Olá gente. Desculpem o atraso em responder. Vou ter que jogar fora meu modem, que não me deixou entrar no internet por dois días....

Achei interessantíssimo a discussão sobre o uso de "você em Portugal." Até aprendi muitas coisas novas, inclusive umas palavras que nunca encontrei. O quê significa 'caniche'? 'Até o caniche?' Mesquinho? Uma tradução pelo inglês seria ótima, ou uma explicação em português serviria. 

Fiquei sabendo, então, que o assunto de 'você' é muito complicado, mesmo. E o Outside tinha razão quando disse que a maioría dos portugueses que já encontrei aqui estavam muito felizes ao ouvir a língua deles falado por uma Americana...até ficaram surpreendidos, sendo que nós Americanos temos a fama de ser tão chatos que achamos que todo o mundo fala inglês  Eu gosto muito surpreender os luso-falantes com meu português bonitinho. Não é que eu o acho bonitinho--são os portugueses que me disseram isto. Eles ficam encantados, me disseram, ao ouvir um sotaque tão brasileiro saír da boca de uma pessoa com aparência tão gringa quanto eu--com sardas e tudo. Um amigo português me explicou que seria equivalente a um Americano ouvir o sotaque de um irlandês ou escocês. Nós achamos lindíssimos estes sotaques--ao contrário do sotaque dos britânicos, que pode soar meio chato ou 'snobbish' ao Americano sem muita educação. (E tenho certeza que os britânicos vão me dizer em resposta que nós Americanos temos um sotaque caipira para eles  )

Me parece que o Brasil é muito mais informal em questões de língua e de comportamento social. Como disse o autor do primeiro link que notou MarcB, os brasileiros estão perdendo a formalidade até em termos da gramática. Por exemplo, ouvi na linguagem cotidiana muitas frases como 'eu vou dar o livro pra você, tá?' Nem sei que diria um Português ao escutar isto....más estas diferênças nos dão algo para discutirmos, né? 

De qualquer forma, obrigada pelos links para outros sites com explicações deste fenómeno linguístico, 'você'. Adorei ler os artigos. Na verdade, o Português do Brasil é muito diferente dos dialetos falados em outros países, e até o Brasil tem vários idiomas nos estados diferentes. Por exemplo, não ouvi nada de 'tu' até que viajei para Blumenau em Santa Catarina (Octoberfest, anyone?) e Pôrto Alegre no estado de Rio Grande do Sul. Más nem os sulistas conjugaram 'tu' corretamente--falaram de 'tu sabe' e 'tu fala' numa situação de familiaridade. E numa situação mais formal, falaram do 'Senhor/da Senhora,' do 'professor ou doutor', de 'dona Flor' ou 'dona Heather.' Heather é meu nome dado--e podem ter certeza que eles brincaram muito com o título 'Dona Flor' quando me conheceram melhor! 

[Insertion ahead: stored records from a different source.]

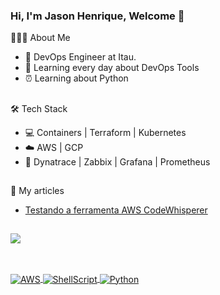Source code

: ### Hi, I'm Jason Henrique, Welcome 👋 

👨🏻‍💻 About Me

- 💼  DevOps Engineer at Itau.
- 🌱  Learning every day about DevOps Tools
- ⏰  Learning about Python

##

🛠 Tech Stack

- 💻  Containers | Terraform | Kubernetes 
- ☁️   AWS | GCP 
- 🔎  Dynatrace | Zabbix | Grafana | Prometheus

##

:pencil: My articles

- [Testando a ferramenta AWS CodeWhisperer](https://jjasonhenrique.me/2023/01/28/testando-a-ferramenta-aws-codewhisperer/)


##

<div>
  <a href="https://github.com/jjasonhenrique">
  <img height"180em" src="https://github-readme-stats.vercel.app/api?username=jjasonhenrique&show_icons=true&theme=dark&count_private=true"/>
</div>

## 
 
<div style="display: inline_block"><br>
  <img align="center" alt="AWS" src="https://img.shields.io/badge/Amazon_AWS-232F3E?style=for-the-badge&logo=amazon-aws&logoColor=white">
  <img align="center" alt="ShellScript" src="https://img.shields.io/badge/Shell_Script-121011?style=for-the-badge&logo=gnu-bash&logoColor=white">
  <img align="center" alt="Python" src="https://img.shields.io/badge/Python-3776AB?style=for-the-badge&logo=python&logoColor=white">
  
</div>

  

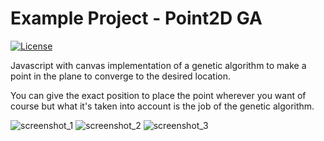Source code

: # Example Project - Point2D GA
[![License](https://img.shields.io/github/license/tobiasbriones/example.cs.optimization.algorithm.web.point2d_ga)](https://github.com/TobiasBriones/example.cs.optimization.algorithm.web.point2d_ga/blob/master/LICENSE)

Javascript with canvas implementation of a genetic algorithm to make a point in the plane to converge to the desired location.

You can give the exact position to place the point wherever you want of course but what it's taken into account is the job of
the genetic algorithm.

![screenshot_1](https://github.com/TobiasBriones/example.cs.optimization.algorithm.web.point2d_ga/blob/master/_repo/assets/screenshot_1.png)
![screenshot_2](https://github.com/TobiasBriones/example.cs.optimization.algorithm.web.point2d_ga/blob/master/_repo/assets/screenshot_2.png)
![screenshot_3](https://github.com/TobiasBriones/example.cs.optimization.algorithm.web.point2d_ga/blob/master/_repo/assets/screenshot_3.png)
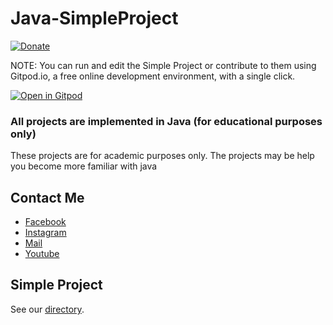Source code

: # Java-SimpleProject
[![Donate](https://img.shields.io/badge/Donate-PayPal-green.svg)](https://www.paypal.me/conganhhcmus/1)


NOTE: You can run and edit the Simple Project or contribute to them using Gitpod.io, a free online development environment, with a single click.

[![Open in Gitpod](https://gitpod.io/button/open-in-gitpod.svg)](https://gitpod.io/#https://github.com/conganhhcmus/Simple-Program/)


### All projects are implemented in Java (for educational purposes only)
These projects are for academic purposes only. The projects may be help you become more familiar with java

## Contact Me
- [Facebook](https://www.facebook.com/conganhhcmus)
- [Instagram](https://www.instagram.com/conganhhcmus)
- [Mail](mailto:conganhhcmus@gmail.com)
- [Youtube](https://www.youtube.com/channel/UCExh5J_fK931tesMCry6_pw?view_as=subscriber)

## Simple Project
See our [directory](DIRECTORY.md).
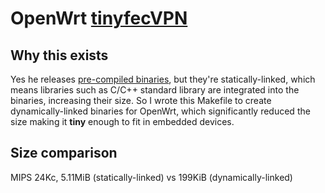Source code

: # OpenWrt [tinyfecVPN](https://github.com/wangyu-/tinyfecVPN)

Why this exists
---
Yes he releases [pre-compiled binaries](https://github.com/wangyu-/tinyfecVPN/releases), but they're statically-linked, which means libraries such as C/C++ standard library are integrated into the binaries, increasing their size. So I wrote this Makefile to create dynamically-linked binaries for OpenWrt, which significantly reduced the size making it **tiny** enough to fit in embedded devices.

Size comparison
---
MIPS 24Kc, 5.11MiB (statically-linked) vs 199KiB (dynamically-linked)
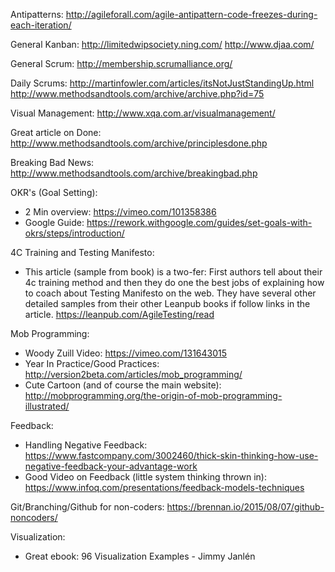 Antipatterns:
http://agileforall.com/agile-antipattern-code-freezes-during-each-iteration/

General Kanban:
http://limitedwipsociety.ning.com/
http://www.djaa.com/

General Scrum: 
http://membership.scrumalliance.org/

Daily Scrums:
http://martinfowler.com/articles/itsNotJustStandingUp.html
http://www.methodsandtools.com/archive/archive.php?id=75

Visual Management:
http://www.xqa.com.ar/visualmanagement/

Great article on Done:
http://www.methodsandtools.com/archive/principlesdone.php

Breaking Bad News:
http://www.methodsandtools.com/archive/breakingbad.php

OKR's (Goal Setting):
* 2 Min overview: https://vimeo.com/101358386
* Google Guide: https://rework.withgoogle.com/guides/set-goals-with-okrs/steps/introduction/

4C Training and Testing Manifesto:

* This article (sample from book) is a two-fer: First authors tell about their 4c training method and then they do one the best jobs of explaining how to coach about Testing Manifesto on the  web. They have several other detailed samples from their other Leanpub books if follow links in the article.
https://leanpub.com/AgileTesting/read

Mob Programming:
* Woody Zuill Video: https://vimeo.com/131643015
* Year In Practice/Good Practices: http://version2beta.com/articles/mob_programming/
* Cute Cartoon (and of course the main website): http://mobprogramming.org/the-origin-of-mob-programming-illustrated/

Feedback:
* Handling Negative Feedback: https://www.fastcompany.com/3002460/thick-skin-thinking-how-use-negative-feedback-your-advantage-work
* Good Video on Feedback (little system thinking thrown in): https://www.infoq.com/presentations/feedback-models-techniques

Git/Branching/Github for non-coders: https://brennan.io/2015/08/07/github-noncoders/

Visualization:
* Great ebook: 96 Visualization Examples - Jimmy Janlén 
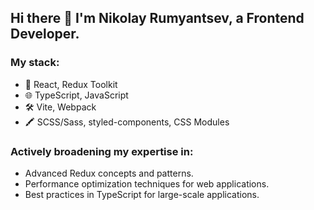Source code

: ## Hi there 👋 I'm Nikolay Rumyantsev, a Frontend Developer.

### My stack:

- 🚀 React, Redux Toolkit
- 🌐 TypeScript, JavaScript
- 🛠️ Vite, Webpack
- 🖍 SCSS/Sass, styled-components, CSS Modules

### Actively broadening my expertise in:

- Advanced Redux concepts and patterns.
- Performance optimization techniques for web applications.
- Best practices in TypeScript for large-scale applications.
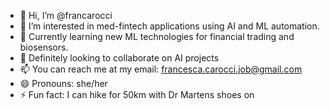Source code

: - 👋 Hi, I’m @francarocci
- 👀 I’m interested in med-fintech applications using AI and ML automation.
- 🌱 Currently learning new ML technologies for financial trading and biosensors.
- 💞️ Definitely looking to collaborate on AI projects
- 📫 You can reach me at my email: francesca.carocci.job@gmail.com
- 😄 Pronouns: she/her
- ⚡ Fun fact: I can hike for 50km with Dr Martens shoes on

<!---
francarocci/francarocci is a ✨ special ✨ repository because its `README.md` (this file) appears on your GitHub profile.
You can click the Preview link to take a look at your changes.
--->
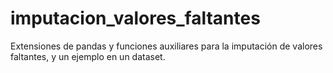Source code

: # imputacion_valores_faltantes
Extensiones de pandas y funciones auxiliares para la imputación de valores faltantes, y un ejemplo en un dataset.
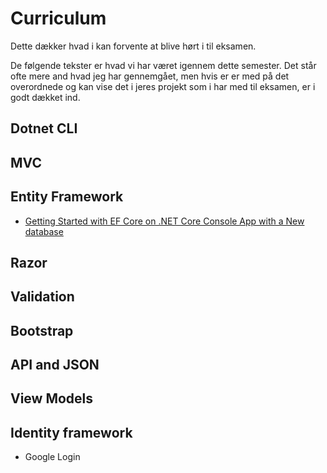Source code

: # Curriculum
Dette dækker hvad i kan forvente at blive hørt i til eksamen.

De følgende tekster er hvad vi har været igennem dette semester. Det står ofte mere and hvad jeg har gennemgået, men hvis er er med på det overordnede og kan vise det i jeres projekt som i har med til eksamen, er i godt dækket ind.

## Dotnet CLI

## MVC

## Entity Framework
* [Getting Started with EF Core on .NET Core Console App with a New database](https://docs.microsoft.com/en-us/ef/core/get-started/netcore/new-db-sqlite)

## Razor

## Validation

## Bootstrap

## API and JSON

## View Models

## Identity framework
* Google Login
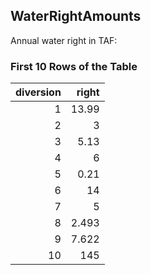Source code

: ## WaterRightAmounts
Annual water right in TAF:



### First 10 Rows of the Table
|   diversion |   right |
|------------:|--------:|
|           1 |  13.99  |
|           2 |   3     |
|           3 |   5.13  |
|           4 |   6     |
|           5 |   0.21  |
|           6 |  14     |
|           7 |   5     |
|           8 |   2.493 |
|           9 |   7.622 |
|          10 | 145     |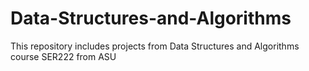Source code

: # Data-Structures-and-Algorithms
This repository includes projects from Data Structures and Algorithms course SER222 from ASU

Com um homem muito velho, falaram de 'Seu X' na frente dele. Não entendi isto direitinho até meus últimos meses no país. Meu vizinho velho, quem foi me apresentado pela jovem prima dele como 'Seu Maranhão,' no começo achei que ele foi chamado 'Seu' pela mãe dele! Como se fosse o nome dado dele, que nem "João." Que engraçado, não é?

Eu já fiz muitos erros assim no processo de aprender português--tenho certeza que continuo fazendo. Quando eu conheça vocês melhor, tal vez eu conte para vocês a história do dia que pedi 'green coconut' ou coco verde de um vendedor de rua em Belem do Pará. Foi a primeira vez que entendí direito a importância do acento certo...da diferença entre coco e....bom, outra palavra bem parecida...que vergonha! Sabem, não é possível morrer de vergonha, mesmo se queira muito.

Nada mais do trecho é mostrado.